Your client doesn't hide important information from you on purpose. He knows his business and you know yours, and because he is doing his job and doesn't know how to do yours he is coming to you. But as with anything you know best, you assume that certain things are obvious. An example:
You are a fan of the formula 1 racing circuit and you talk to someone that knows nothing to little about it. You talk about Ferrari and McLaren and so forth - but you will not mention that Ferrari has always red cars and McLaren (since it collaborates with Mercedes) silver ones. They may ask how you distinguish them, maybe by the numbers on the car? Sounds silly, isn't it? Just because it's obvious to you, but the other persons can't know it, since it doesn't have the basics.
The same thing happens to your client talking to you. They will tell you the new features of a product and why is so cool - but all the underlying basics are lost.
Ask like a child
A child has to learn about everything, its naïve and doesn't have a broad knowledge. It makes questions about things that for us are so obvious that we don't mind them anymore. The strength therein lies in these obvious details. By understanding the basics of a market, a product line, a segment of population, a standard behavior ... you know what to do to stand out of the crowd with your project. Or on the other hand you know what is a no-go. Don't be afraid of making childish questions, you just have to state why you are making them. You need the information to check you project against it before you proceed a present it to the client.
A child is never a discriminator, but is not politically correct either
Nowadays politically correctness is a must, discrimination a no-go and showing that racism is not tolerated a daily routine. But you have to watch out - don't be afraid of asking questions which may seem racist, discriminating and not politically correct. A practical example:
You have to make a brochure for a B2B-client which manufactures machines. You have one page which states that your client is the best partner you can get and show an image of a young man and woman shaking hands sealing a deal (not a creative approach but shows the point). This message might well miss its target because the deals are made between "men" in their 50s. You want to give strength to your message with a picture, but you say with it, we are the best partner for young people, even more when we sell to a woman. Your client might not discriminate women, neither the client of your client, but they may have conservative values about who does business.

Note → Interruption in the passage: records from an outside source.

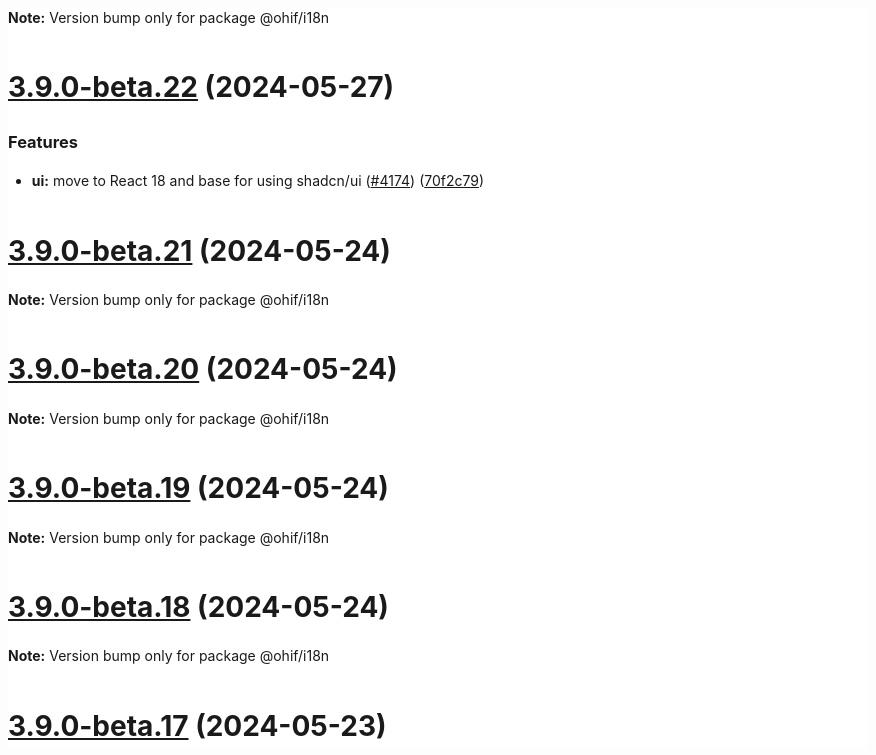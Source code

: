 **Note:** Version bump only for package @ohif/i18n





# [3.9.0-beta.22](https://github.com/OHIF/Viewers/compare/v3.9.0-beta.21...v3.9.0-beta.22) (2024-05-27)


### Features

* **ui:** move to React 18 and base for using shadcn/ui ([#4174](https://github.com/OHIF/Viewers/issues/4174)) ([70f2c79](https://github.com/OHIF/Viewers/commit/70f2c797f42af603d7ea0eb8d23b4103aba66f77))





# [3.9.0-beta.21](https://github.com/OHIF/Viewers/compare/v3.9.0-beta.20...v3.9.0-beta.21) (2024-05-24)

**Note:** Version bump only for package @ohif/i18n





# [3.9.0-beta.20](https://github.com/OHIF/Viewers/compare/v3.9.0-beta.19...v3.9.0-beta.20) (2024-05-24)

**Note:** Version bump only for package @ohif/i18n





# [3.9.0-beta.19](https://github.com/OHIF/Viewers/compare/v3.9.0-beta.18...v3.9.0-beta.19) (2024-05-24)

**Note:** Version bump only for package @ohif/i18n





# [3.9.0-beta.18](https://github.com/OHIF/Viewers/compare/v3.9.0-beta.17...v3.9.0-beta.18) (2024-05-24)

**Note:** Version bump only for package @ohif/i18n





# [3.9.0-beta.17](https://github.com/OHIF/Viewers/compare/v3.9.0-beta.16...v3.9.0-beta.17) (2024-05-23)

Or say you choose a stock image of a business meeting. I now often see interracial gatherings in these pictures - this might be the case in big cities, but if your client is a small-medium sized firm which resides in central Europe the chances to have black or Asian people in a meeting will be low. Not because central European businesses are racist, but because there are number wise enough black or Asian people to get usually into a meeting.
You see, you risk that your client rejects your work because you didn't reflect the world he is living/working in. You can't imagine his world, you have to ask him: How do your business partners look like? Are there Asian or black people in your firm/meetings?
Think like an adult
You may ask like a child, but you think like an adult, because you ask the questions to get to a goal. Business in general is goal oriented and your business is to bring the message of you client to its target. I do not suggest, that you ask hundreds of childish questions to you client - but you have to make enough to get the feeling of the client's world - or of the world of clients-clients. Evaluating how many questions you need is the adult part of the process. You can also separate these from the briefing, by visiting your client (to see the manufacturing) or its client. Its part of the briefing and it's the base of your work.